I raised my lips to his and, after all, we forgot about the clothes until much later, at which point they were all rumpled and creased.
38
He was gone when I woke in the morning.
I hurriedly dressed and ran down to the courtyard to discover him in his rumpled clothes facing off with Bee across a table. A pot of coffee and her open sketchbook sat between them.
“Broken cups are little enough to go on,” Bee was saying to him, tapping the sketch on the open page. It depicted a porcelain coffeepot and cups shattered into pieces around a tipped-over chair. Fortunately it was not the pot on our table.
I slipped onto the bench beside him, not sure of their mood because his eyebrows were raised and she wore a broody frown. His look acknowledging my arrival shared our night all over again. I smiled in answer.
Bee muttered under her breath, “Blessed Tanit, spare me,” then, in a normal voice, “Do you really know what this is, Andevai?”
He looked at the sketch as his eyes narrowed. “I know exactly what it is. This is Gold Cup House at Lemovis. The Coalition army was retreating north out of Burdigala after we suffered a crushing defeat there. The Iberians were right behind us. The Coalition halted at Lemovis. The mage House called Gold Cup House lies at the edge of the town, on the river. The mansa and I went to them to warn them they should evacuate, because the mage House in Burdigala was burned to the ground during the battle, almost certainly by Drake. Even to that point, the mansa wasn’t quite sure he believed me about fire magic. It’s impossible to make people here in Europa understand, for all such magic has always been strictly contained and controlled by the blacksmiths.”
“But wouldn’t they notice when people died as catch-fires? When the mage House in Burdigala burned?” she asked.
“How do you distinguish a fire lit by a mage from one lit by tinder? In war, it is hard to believe in the deaths of catch-fires when dead people are everywhere. The mansa and I were having coffee with Gold Cup’s mansa when Iberian skirmishers arrived in advance of Camjiata’s main army. Drake specifically meant to strike at the mage House. He did not know the mansa and I were there. He threw his fire into Gold Cup’s mansa, who was entirely unprepared to act as a catch-fire, and meanwhile set the whole cursed compound on fire. Children and elders trapped inside as if they were so much refuse!”
He looked away. Bee extended a hand to touch his arm, but she withdrew it and pressed her palm to her chest instead.

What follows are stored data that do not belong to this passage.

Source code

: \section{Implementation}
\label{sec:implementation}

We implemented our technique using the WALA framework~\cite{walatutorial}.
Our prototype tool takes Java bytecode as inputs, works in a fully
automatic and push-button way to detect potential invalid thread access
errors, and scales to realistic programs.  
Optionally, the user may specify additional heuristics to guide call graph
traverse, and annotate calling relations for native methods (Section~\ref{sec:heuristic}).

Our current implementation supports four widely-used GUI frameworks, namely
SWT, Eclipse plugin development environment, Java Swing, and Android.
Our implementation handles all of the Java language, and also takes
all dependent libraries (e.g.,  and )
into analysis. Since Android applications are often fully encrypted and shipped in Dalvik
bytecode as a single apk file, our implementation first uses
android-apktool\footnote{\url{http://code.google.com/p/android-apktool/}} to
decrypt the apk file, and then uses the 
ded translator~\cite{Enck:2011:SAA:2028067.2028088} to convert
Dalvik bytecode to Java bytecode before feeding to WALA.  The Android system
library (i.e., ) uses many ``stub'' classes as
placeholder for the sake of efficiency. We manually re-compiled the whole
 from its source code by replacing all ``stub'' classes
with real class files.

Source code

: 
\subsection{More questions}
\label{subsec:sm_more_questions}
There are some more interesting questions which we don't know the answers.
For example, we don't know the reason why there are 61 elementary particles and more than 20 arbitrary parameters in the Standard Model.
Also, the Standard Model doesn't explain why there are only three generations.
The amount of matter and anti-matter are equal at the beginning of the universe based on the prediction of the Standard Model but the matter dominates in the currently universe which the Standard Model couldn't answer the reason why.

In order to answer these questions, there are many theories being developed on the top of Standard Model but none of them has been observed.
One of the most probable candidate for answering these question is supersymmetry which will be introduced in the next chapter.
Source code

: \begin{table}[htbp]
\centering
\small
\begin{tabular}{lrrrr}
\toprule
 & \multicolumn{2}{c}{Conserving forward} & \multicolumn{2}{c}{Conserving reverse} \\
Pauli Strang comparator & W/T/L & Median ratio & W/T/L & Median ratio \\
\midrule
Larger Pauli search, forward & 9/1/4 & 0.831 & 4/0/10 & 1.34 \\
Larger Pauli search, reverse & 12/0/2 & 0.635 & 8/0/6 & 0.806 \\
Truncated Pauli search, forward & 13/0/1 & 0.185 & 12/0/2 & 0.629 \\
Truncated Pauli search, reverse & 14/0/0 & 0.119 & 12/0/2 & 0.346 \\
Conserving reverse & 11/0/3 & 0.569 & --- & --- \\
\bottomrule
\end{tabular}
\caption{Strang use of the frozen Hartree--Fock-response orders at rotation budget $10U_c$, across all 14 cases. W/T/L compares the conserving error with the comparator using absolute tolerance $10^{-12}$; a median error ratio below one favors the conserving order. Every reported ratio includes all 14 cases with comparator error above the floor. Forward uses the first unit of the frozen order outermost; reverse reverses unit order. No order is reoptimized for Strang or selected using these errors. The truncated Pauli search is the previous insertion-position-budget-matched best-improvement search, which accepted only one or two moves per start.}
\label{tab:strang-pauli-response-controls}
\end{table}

He shook himself. “That was when I discovered that to be a catch-fire is not just a passive thing, when the fire mage throws the backlash into you and you must endure it. In desperation, hoping to save the Gold Cup mansa’s life, I found out it is possible to pull the backlash out of another person and into myself. Any cold mage can do it if they are strong enough. It was too late for the mansa of Gold Cup House, but working together the mansa and I were able to quench the fire. I am certain I almost got that cursed fire mage to burn himself up. Lord Marius had time to deploy his army on the best ground. It was a bloody battle, but against Camjiata, they say a draw is as good as a victory. Anyway, all that expensive porcelain shattered in just this arrangement when the old mansa toppled over. I remember it exactly.”
“That’s when the mansa named you heir, isn’t it?” I said softly.
“Yes. That’s when he finally believed me.” He let out a breath. “Beatrice, I recognize the trust you have shown by sharing these sketches with me. I thank you.”
“Most never mean anything to me. Yet the general could always find their meaning.”
I shrugged. “So he claims. He could easily have guessed I would try to escape on a Phoenician vessel just as the tide turned that morning in Expedition. I suspect the sketches remind him of connections he then sews together. He doesn’t need dreams for that.”
“You’re the last person who should be such a skeptic, Cat.” She displayed a sketch of three hats: a half-crushed tricorn hat pinned by a badge in the shape of a lion’s head, a fashionable shako like mine that was ornamented with peacock feathers, and a humble cloth cap with a shard of glass caught in its crumpled folds. “What can anyone possibly make of this?”